The toolkit consists of four components:
  • Flowchart: An identification tool to help determine whether a technology is an automated decision system, surveillance tool, both, or neither.
  • System Map: A resource defining key terms used in the AEKit and mapping the relationships between the various parts of automated decision systems.
  • Fill-in-the-Blank: A set of open-ended prompts that help to explore potential impacts of these technologies.
  • Questionnaire: Questions about automated decision systems to ask government employees, elected officials, vendors.

“Invisible, powerful, and often biased tools are being adopted without public oversight or accountability to make important, and even life-or-death decisions, including whether you get a job or housing, what you pay for health care, how your community is policed, how much bail is set, and how long your sentence is,” said Jennifer Lee, ACLU-WA’s Technology & Liberty Manager. “Being able to identify automated decision systems and their impacts is an important first step to intervening in their use.”

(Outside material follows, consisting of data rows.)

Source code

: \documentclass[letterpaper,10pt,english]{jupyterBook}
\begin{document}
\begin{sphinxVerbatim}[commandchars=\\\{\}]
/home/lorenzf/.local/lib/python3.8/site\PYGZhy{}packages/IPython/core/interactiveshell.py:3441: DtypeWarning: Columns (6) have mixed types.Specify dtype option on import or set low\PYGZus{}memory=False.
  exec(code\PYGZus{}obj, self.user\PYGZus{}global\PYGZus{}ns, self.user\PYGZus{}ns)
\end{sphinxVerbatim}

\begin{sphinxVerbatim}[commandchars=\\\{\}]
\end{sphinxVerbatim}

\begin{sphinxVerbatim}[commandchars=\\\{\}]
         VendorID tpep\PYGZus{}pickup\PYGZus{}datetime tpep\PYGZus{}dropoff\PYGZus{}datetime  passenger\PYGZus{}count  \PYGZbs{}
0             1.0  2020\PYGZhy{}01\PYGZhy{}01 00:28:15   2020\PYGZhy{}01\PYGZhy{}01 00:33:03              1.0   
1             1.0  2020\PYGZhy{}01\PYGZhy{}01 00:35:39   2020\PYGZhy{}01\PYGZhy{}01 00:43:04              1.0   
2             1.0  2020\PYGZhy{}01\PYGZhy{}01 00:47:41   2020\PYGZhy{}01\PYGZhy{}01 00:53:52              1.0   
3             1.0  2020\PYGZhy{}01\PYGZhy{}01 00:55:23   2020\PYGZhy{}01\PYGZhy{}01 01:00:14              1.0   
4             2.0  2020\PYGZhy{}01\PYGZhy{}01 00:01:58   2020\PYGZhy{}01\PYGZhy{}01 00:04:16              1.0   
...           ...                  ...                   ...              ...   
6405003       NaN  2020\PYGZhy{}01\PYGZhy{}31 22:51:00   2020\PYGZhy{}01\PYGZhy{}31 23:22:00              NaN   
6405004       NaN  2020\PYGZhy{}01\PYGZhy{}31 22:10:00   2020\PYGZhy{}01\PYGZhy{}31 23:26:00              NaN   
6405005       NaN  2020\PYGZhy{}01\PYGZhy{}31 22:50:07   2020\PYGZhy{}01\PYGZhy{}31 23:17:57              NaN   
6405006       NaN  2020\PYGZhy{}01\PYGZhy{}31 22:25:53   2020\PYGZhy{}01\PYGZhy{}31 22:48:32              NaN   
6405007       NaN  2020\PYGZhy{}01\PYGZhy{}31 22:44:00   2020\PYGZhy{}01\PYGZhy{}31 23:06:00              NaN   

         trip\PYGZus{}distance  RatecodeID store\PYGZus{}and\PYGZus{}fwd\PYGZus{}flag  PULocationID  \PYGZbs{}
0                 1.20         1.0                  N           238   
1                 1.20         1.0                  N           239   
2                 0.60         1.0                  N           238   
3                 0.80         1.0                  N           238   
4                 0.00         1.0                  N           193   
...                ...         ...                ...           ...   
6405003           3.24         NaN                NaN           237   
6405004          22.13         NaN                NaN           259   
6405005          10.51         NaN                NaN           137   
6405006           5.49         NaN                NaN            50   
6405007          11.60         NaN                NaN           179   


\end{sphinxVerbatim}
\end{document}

Mike Katell (UW iSchool), Peaks Krafft (Oxford Internet Institute), and Meg Young (UW iSchool) of the Critical Studies Platform Group said, “We co-designed this toolkit with community advocates to broaden their efforts at exposing threats raised by new digital technologies. We encourage anyone concerned with fairness to use this new resource to pose critical questions about technology oversight to your local representatives, lawmakers, and government officials.”

The AEKit is available here.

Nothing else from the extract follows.